The home of the latest British Hair Styling Championship is not a glamorous one, but the small town has some heart, as well as some surprises. One of the main entrants is the world famous Raymond (Bill Nighy), a speed demon with style to spare, though he is willing to do whatever it takes to win this year, no matter what. He has asked his young daughter Sandra (Rachael Leigh Cook) to join him, to serve as his model for the competition. She was unsure about it all, but he insisted and since she doesn’t see him often, she finally caved in and agreed. Raymond and his assistant don’t think this year’s contest will be a hard one, as their skills seem to be the finest on showcase, at least until a potential powerhouse is seen. It seems the small town is home to hair cutting legend Phil Allen (Alan Rickman), who used to zoom through competitions and win them all, without much effort even. But he is having some problems at home, so he is reluctant to enter, even though his skills are still in good use. At the same time, some sparks seem to be present between Phil’s son (Josh Hartnett) and Sandra, which only makes it all that much more complicated.
I wasn’t too fond of this premise, as I had seen The Big Tease a little before this film, but it had a lot of positive elements, to be sure. It all starts with the writing of Simon Beaufoy (The Full Monty) and continues with a loaded cast, with such names as Alan Rickman, Rachael Leigh Cook, Natasha Richardson, and others. I’ll go see any movie that Rickman stars in and when you combine that with a screenplay by Beaufoy, and Blow Dry was a must see release. It won’t be in the ballpark for all viewers however, as the droll, slow British humor is ever present, even with some non British actors tossed into the mix. I tend to enjoy British comedy however, so Blow Dry never phased me and in truth, aside from the accents, it wasn’t as hard to understand as most British humor. The writing is terrific and paints a wonderful picture of a small town, as well as the pure insanity the visitors bring, which is a nice touch. This disc is a pretty steep release in terms of price, but the movie is good, so I recommend a rental to those interested.

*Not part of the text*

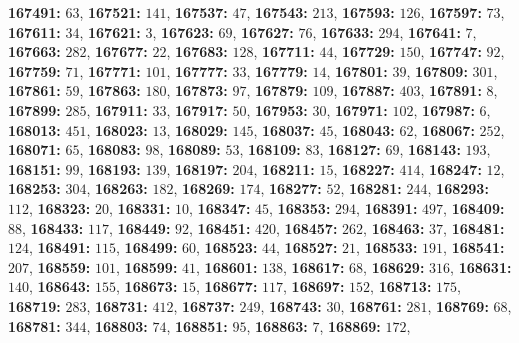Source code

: \textsf{\bfseries 167491:} $63$, \textsf{\bfseries 167521:} $141$, \textsf{\bfseries 167537:} $47$, \textsf{\bfseries 167543:} $213$, \textsf{\bfseries 167593:} $126$, \textsf{\bfseries 167597:} $73$, \textsf{\bfseries 167611:} $34$, \textsf{\bfseries 167621:} $3$, \textsf{\bfseries 167623:} $69$, \textsf{\bfseries 167627:} $76$, \textsf{\bfseries 167633:} $294$, \textsf{\bfseries 167641:} $7$, \textsf{\bfseries 167663:} $282$, \textsf{\bfseries 167677:} $22$, \textsf{\bfseries 167683:} $128$, \textsf{\bfseries 167711:} $44$, \textsf{\bfseries 167729:} $150$, \textsf{\bfseries 167747:} $92$, \textsf{\bfseries 167759:} $71$, \textsf{\bfseries 167771:} $101$, \textsf{\bfseries 167777:} $33$, \textsf{\bfseries 167779:} $14$, \textsf{\bfseries 167801:} $39$, \textsf{\bfseries 167809:} $301$, \textsf{\bfseries 167861:} $59$, \textsf{\bfseries 167863:} $180$, \textsf{\bfseries 167873:} $97$, \textsf{\bfseries 167879:} $109$, \textsf{\bfseries 167887:} $403$, \textsf{\bfseries 167891:} $8$, \textsf{\bfseries 167899:} $285$, \textsf{\bfseries 167911:} $33$, \textsf{\bfseries 167917:} $50$, \textsf{\bfseries 167953:} $30$, \textsf{\bfseries 167971:} $102$, \textsf{\bfseries 167987:} $6$, \textsf{\bfseries 168013:} $451$, \textsf{\bfseries 168023:} $13$, \textsf{\bfseries 168029:} $145$, \textsf{\bfseries 168037:} $45$, \textsf{\bfseries 168043:} $62$, \textsf{\bfseries 168067:} $252$, \textsf{\bfseries 168071:} $65$, \textsf{\bfseries 168083:} $98$, \textsf{\bfseries 168089:} $53$, \textsf{\bfseries 168109:} $83$, \textsf{\bfseries 168127:} $69$, \textsf{\bfseries 168143:} $193$, \textsf{\bfseries 168151:} $99$, \textsf{\bfseries 168193:} $139$, \textsf{\bfseries 168197:} $204$, \textsf{\bfseries 168211:} $15$, \textsf{\bfseries 168227:} $414$, \textsf{\bfseries 168247:} $12$, \textsf{\bfseries 168253:} $304$, \textsf{\bfseries 168263:} $182$, \textsf{\bfseries 168269:} $174$, \textsf{\bfseries 168277:} $52$, \textsf{\bfseries 168281:} $244$, \textsf{\bfseries 168293:} $112$, \textsf{\bfseries 168323:} $20$, \textsf{\bfseries 168331:} $10$, \textsf{\bfseries 168347:} $45$, \textsf{\bfseries 168353:} $294$, \textsf{\bfseries 168391:} $497$, \textsf{\bfseries 168409:} $88$, \textsf{\bfseries 168433:} $117$, \textsf{\bfseries 168449:} $92$, \textsf{\bfseries 168451:} $420$, \textsf{\bfseries 168457:} $262$, \textsf{\bfseries 168463:} $37$, \textsf{\bfseries 168481:} $124$, \textsf{\bfseries 168491:} $115$, \textsf{\bfseries 168499:} $60$, \textsf{\bfseries 168523:} $44$, \textsf{\bfseries 168527:} $21$, \textsf{\bfseries 168533:} $191$, \textsf{\bfseries 168541:} $207$, \textsf{\bfseries 168559:} $101$, \textsf{\bfseries 168599:} $41$, \textsf{\bfseries 168601:} $138$, \textsf{\bfseries 168617:} $68$, \textsf{\bfseries 168629:} $316$, \textsf{\bfseries 168631:} $140$, \textsf{\bfseries 168643:} $155$, \textsf{\bfseries 168673:} $15$, \textsf{\bfseries 168677:} $117$, \textsf{\bfseries 168697:} $152$, \textsf{\bfseries 168713:} $175$, \textsf{\bfseries 168719:} $283$, \textsf{\bfseries 168731:} $412$, \textsf{\bfseries 168737:} $249$, \textsf{\bfseries 168743:} $30$, \textsf{\bfseries 168761:} $281$, \textsf{\bfseries 168769:} $68$, \textsf{\bfseries 168781:} $344$, \textsf{\bfseries 168803:} $74$, \textsf{\bfseries 168851:} $95$, \textsf{\bfseries 168863:} $7$, \textsf{\bfseries 168869:} $172$,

I am always glad to see Alan Rickman’s name on a film, as he always seem to bring a lot to his movies, to be sure. As usual, he isn’t the focal character here, but he steals a lot of scenes and enhances all those around him, very impressive stuff. Rickman seems natural and relaxed within this role, using it to showcase his inner acting, so to speak. He conveys a lot of emotion and thought via his eyes, facial expressions, and overall mannerisms, which proves that actions sometimes speak louder than words. I find Rickman to be one of the best active actors in the business, so of course, I hope to see him in a wealth of new projects soon. You can also see Rickman in such films as Galaxy Quest, Robin Hood: Price of Thieves, An Awfully Big Adventure, Die Hard, Quigley Down Under, and Bob Roberts. The cast also includes Rachael Leigh Cook (All I Wanna Do, She’s All That), Natasha Richardson (The Parent Trap, Widow’s Peak), Josh Hartnett (Pearl Harbor, Halloween: H20), and Rachel Griffiths (Me Myself I, My Best Friend’s Wedding).
Video: How does it look?
Blow Dry is presented in a 1.85:1 anamorphic widescreen transfer. This movie has a ton of rich, powerful color strokes, but this transfer holds strong, so all the bold visuals look terrific in this release. The hues come across in vibrant form, without a trace of bleeds or smears, while flesh tones remain natural in scope. The contrast is also impressive, with accurate black levels and no detail loss, at least that I could see. I did see some small errors here and there, but nothing too serious and in the end, this is a more than solid visual presentation.
Audio: How does it sound?
I could hardly tell this disc had a Dolby Digital 5.1 track on deck, but this is due to the material, not flaws within the mix itself. I was never let down by the audio here and in truth, I never even thought about it, as it should be in this kind of flick. The dialogue is clean and well presented, but the surrounds are almost never used, even for subtle presence. The elements sound solid however, just not too dynamic in terms of presence. But I think this mix more than suits the material, which is what really counts. This disc also includes English subtitles, should you need those.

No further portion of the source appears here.